For 20 hospitalized patients with cancer pain that could not be controlled by NSAIDs, the fentanyl transdermal patch (1.25 mg; half of a 2.5-mg patch) was administered as a first-line strong opioid. We used rescue medications depending on the degree of pain, and the dose of fentanyl transdermal patch was adjusted every 3 days. To evaluate analgesic efficacy of the patch, the degree of pain was assessed twice a day, in the morning and at night, using a face rating scale. The formulation and dose of morphine used during observation period were recorded. The safety of treatment was evaluated by measuring vital signs once a day, and the severity of side effects were evaluated.

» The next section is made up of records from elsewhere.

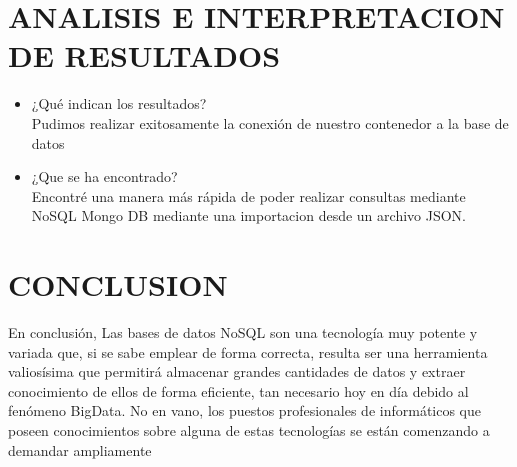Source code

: \documentclass[preprint,12pt]{elsarticle}
\begin{document}
\section{ANALISIS E INTERPRETACION DE RESULTADOS }
\begin{itemize}
	\item ¿Qué indican los resultados? \\
	Pudimos realizar exitosamente la conexión de nuestro contenedor a la base de datos
	\item ¿Que se ha encontrado?\\
	Encontré una manera más rápida de poder realizar consultas mediante NoSQL Mongo DB mediante una importacion desde un archivo JSON.
\end{itemize}


\section{CONCLUSION}
En conclusión, Las bases de datos NoSQL son una tecnología muy potente y variada que, si se sabe
emplear de forma correcta, resulta ser una herramienta valiosísima que permitirá
almacenar grandes cantidades de datos y extraer conocimiento de ellos de forma
eficiente, tan necesario hoy en día debido al fenómeno BigData. No en vano, los puestos
profesionales de informáticos que poseen conocimientos sobre alguna de estas
tecnologías se están comenzando a demandar ampliamente
\end{document}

Any abnormal findings in blood and urine test were recorded.


The median pain score before administration of fentanyl transdermal patch was 3 + or - 0.58 and was decreased to 2 + or - 0.71 on day 9 of administration. The mean dose of fentanyl transdermal patch on day 9 of administration was 2.31 + or - 1.34 mg, and the mean dose of morphine as rescue therapy was 4.62 + or - 7.76 mg. No clinically significant changes in vital signs were observed. No severe adverse events were present when the dose of the fentanyl transdermal patch was 1.25 mg, but two patients experienced dizziness when the dose was increased from 2.5 to 5 mg. No abnormal laboratory data appeared during the administration.


The use of 1.25-mg fentanyl transdermal patch (50% of a 2.5-mg patch) seems to be safe and efficient as a first-line strong opioid. The use of 3.75-mg fentanyl transdermal patch may be necessary since adverse events including nausea and sleepiness are likely to occur by increasing from 2.5 to 5 mg.